BEGIN EXERCISE MATERIALS

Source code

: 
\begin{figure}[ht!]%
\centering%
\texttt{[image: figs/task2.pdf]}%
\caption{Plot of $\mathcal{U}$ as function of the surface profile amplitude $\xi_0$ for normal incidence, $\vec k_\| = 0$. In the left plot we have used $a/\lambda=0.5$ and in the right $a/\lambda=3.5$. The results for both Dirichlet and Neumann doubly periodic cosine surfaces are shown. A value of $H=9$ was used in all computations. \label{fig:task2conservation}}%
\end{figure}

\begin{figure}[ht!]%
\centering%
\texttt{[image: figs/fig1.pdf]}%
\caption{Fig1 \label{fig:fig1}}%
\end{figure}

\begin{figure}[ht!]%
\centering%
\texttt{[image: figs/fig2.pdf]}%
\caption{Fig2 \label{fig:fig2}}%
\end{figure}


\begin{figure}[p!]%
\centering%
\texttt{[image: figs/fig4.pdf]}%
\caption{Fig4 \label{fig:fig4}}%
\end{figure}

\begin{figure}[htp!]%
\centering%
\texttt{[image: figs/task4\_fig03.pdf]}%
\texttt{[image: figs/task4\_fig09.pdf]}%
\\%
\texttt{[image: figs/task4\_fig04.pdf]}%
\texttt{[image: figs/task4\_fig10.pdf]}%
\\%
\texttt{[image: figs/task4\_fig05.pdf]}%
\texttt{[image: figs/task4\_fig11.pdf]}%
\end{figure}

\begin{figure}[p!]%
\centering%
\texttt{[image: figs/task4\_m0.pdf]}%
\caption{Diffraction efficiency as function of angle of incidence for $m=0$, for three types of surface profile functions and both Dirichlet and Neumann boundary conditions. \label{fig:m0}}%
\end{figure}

END EXERCISE MATERIALS

* _ABOUT THIS EXERCISE_
Please repeat the material exactly as it appears above.

* _ANSWER TO THIS TASK_
Source code

: 
\begin{figure}[ht!]%
\centering%
\texttt{[image: figs/task2.pdf]}%
\caption{Plot of $\mathcal{U}$ as function of the surface profile amplitude $\xi_0$ for normal incidence, $\vec k_\| = 0$. In the left plot we have used $a/\lambda=0.5$ and in the right $a/\lambda=3.5$. The results for both Dirichlet and Neumann doubly periodic cosine surfaces are shown. A value of $H=9$ was used in all computations. \label{fig:task2conservation}}%
\end{figure}

\begin{figure}[ht!]%
\centering%
\texttt{[image: figs/fig1.pdf]}%
\caption{Fig1 \label{fig:fig1}}%
\end{figure}

\begin{figure}[ht!]%
\centering%
\texttt{[image: figs/fig2.pdf]}%
\caption{Fig2 \label{fig:fig2}}%
\end{figure}


\begin{figure}[p!]%
\centering%
\texttt{[image: figs/fig4.pdf]}%
\caption{Fig4 \label{fig:fig4}}%
\end{figure}

\begin{figure}[htp!]%
\centering%
\texttt{[image: figs/task4\_fig03.pdf]}%
\texttt{[image: figs/task4\_fig09.pdf]}%
\\%
\texttt{[image: figs/task4\_fig04.pdf]}%
\texttt{[image: figs/task4\_fig10.pdf]}%
\\%
\texttt{[image: figs/task4\_fig05.pdf]}%
\texttt{[image: figs/task4\_fig11.pdf]}%
\end{figure}

\begin{figure}[p!]%
\centering%
\texttt{[image: figs/task4\_m0.pdf]}%
\caption{Diffraction efficiency as function of angle of incidence for $m=0$, for three types of surface profile functions and both Dirichlet and Neumann boundary conditions. \label{fig:m0}}%
\end{figure}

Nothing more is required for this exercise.